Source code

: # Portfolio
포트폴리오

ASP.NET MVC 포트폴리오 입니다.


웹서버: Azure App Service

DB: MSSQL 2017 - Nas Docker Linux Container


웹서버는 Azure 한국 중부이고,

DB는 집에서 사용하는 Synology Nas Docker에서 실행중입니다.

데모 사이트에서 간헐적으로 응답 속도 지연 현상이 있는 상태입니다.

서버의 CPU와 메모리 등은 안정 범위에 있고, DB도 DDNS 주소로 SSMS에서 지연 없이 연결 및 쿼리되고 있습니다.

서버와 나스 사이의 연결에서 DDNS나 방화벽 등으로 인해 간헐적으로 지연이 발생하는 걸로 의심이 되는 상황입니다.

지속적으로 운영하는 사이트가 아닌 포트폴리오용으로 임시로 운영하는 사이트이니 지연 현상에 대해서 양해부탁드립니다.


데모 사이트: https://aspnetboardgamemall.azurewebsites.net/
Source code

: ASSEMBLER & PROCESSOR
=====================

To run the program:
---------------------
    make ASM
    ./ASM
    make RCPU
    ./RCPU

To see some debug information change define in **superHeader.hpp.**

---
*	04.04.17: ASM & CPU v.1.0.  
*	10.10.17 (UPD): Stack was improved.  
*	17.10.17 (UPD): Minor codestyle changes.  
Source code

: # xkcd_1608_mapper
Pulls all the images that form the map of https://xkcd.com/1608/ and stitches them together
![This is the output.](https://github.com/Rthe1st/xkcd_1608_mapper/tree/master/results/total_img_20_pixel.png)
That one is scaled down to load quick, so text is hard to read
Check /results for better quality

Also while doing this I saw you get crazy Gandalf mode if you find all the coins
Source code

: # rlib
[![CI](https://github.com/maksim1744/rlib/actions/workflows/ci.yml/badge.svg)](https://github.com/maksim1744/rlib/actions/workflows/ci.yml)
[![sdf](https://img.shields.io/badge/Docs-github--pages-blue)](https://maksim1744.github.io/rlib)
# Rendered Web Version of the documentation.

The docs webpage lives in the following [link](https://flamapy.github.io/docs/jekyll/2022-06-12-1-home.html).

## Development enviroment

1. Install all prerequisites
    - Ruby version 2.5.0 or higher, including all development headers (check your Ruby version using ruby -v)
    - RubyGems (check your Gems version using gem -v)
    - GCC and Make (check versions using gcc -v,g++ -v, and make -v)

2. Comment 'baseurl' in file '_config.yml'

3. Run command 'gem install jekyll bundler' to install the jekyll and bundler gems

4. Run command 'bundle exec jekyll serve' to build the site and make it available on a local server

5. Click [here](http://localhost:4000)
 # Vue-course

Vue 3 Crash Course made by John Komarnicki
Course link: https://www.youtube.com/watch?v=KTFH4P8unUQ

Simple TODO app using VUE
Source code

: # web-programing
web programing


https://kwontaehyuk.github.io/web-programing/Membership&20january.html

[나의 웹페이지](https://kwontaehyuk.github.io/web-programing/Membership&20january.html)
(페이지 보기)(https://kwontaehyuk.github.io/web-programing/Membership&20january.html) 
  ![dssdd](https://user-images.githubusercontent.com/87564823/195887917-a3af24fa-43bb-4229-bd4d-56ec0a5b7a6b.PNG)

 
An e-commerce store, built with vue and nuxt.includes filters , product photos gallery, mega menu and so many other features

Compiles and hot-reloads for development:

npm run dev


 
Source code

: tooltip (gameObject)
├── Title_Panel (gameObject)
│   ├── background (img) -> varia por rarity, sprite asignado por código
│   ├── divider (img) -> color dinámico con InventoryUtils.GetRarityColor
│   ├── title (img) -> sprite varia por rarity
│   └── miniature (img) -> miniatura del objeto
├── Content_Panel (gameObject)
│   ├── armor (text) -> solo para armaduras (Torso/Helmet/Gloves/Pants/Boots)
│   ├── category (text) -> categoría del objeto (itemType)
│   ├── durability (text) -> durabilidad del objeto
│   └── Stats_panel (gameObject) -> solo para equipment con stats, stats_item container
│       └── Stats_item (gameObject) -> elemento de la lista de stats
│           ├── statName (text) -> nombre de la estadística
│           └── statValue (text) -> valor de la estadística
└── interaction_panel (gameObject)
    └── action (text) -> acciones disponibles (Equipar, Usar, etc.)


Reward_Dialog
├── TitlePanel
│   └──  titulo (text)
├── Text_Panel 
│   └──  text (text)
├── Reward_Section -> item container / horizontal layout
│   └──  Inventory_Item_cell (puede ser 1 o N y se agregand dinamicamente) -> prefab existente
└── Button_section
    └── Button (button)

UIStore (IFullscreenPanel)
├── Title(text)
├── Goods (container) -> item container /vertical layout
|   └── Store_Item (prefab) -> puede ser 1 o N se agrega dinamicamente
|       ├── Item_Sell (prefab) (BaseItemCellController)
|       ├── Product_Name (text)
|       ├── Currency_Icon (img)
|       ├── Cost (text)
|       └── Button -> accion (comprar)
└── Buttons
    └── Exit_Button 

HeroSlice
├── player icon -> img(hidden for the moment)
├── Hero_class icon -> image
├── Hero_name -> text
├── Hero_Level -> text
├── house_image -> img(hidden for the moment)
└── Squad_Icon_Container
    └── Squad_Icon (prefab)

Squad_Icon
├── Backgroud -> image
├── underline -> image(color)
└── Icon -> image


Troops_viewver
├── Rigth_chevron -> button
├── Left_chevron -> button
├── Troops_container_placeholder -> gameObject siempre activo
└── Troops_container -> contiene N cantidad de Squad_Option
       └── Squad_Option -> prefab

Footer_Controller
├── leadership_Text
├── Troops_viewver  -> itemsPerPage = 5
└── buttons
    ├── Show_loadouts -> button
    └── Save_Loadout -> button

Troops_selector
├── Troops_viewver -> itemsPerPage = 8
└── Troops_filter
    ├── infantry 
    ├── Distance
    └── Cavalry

Exercise description
The word "hidden" may occur in lines of the data above; say how many lines hold it, giving only the number.

Response
2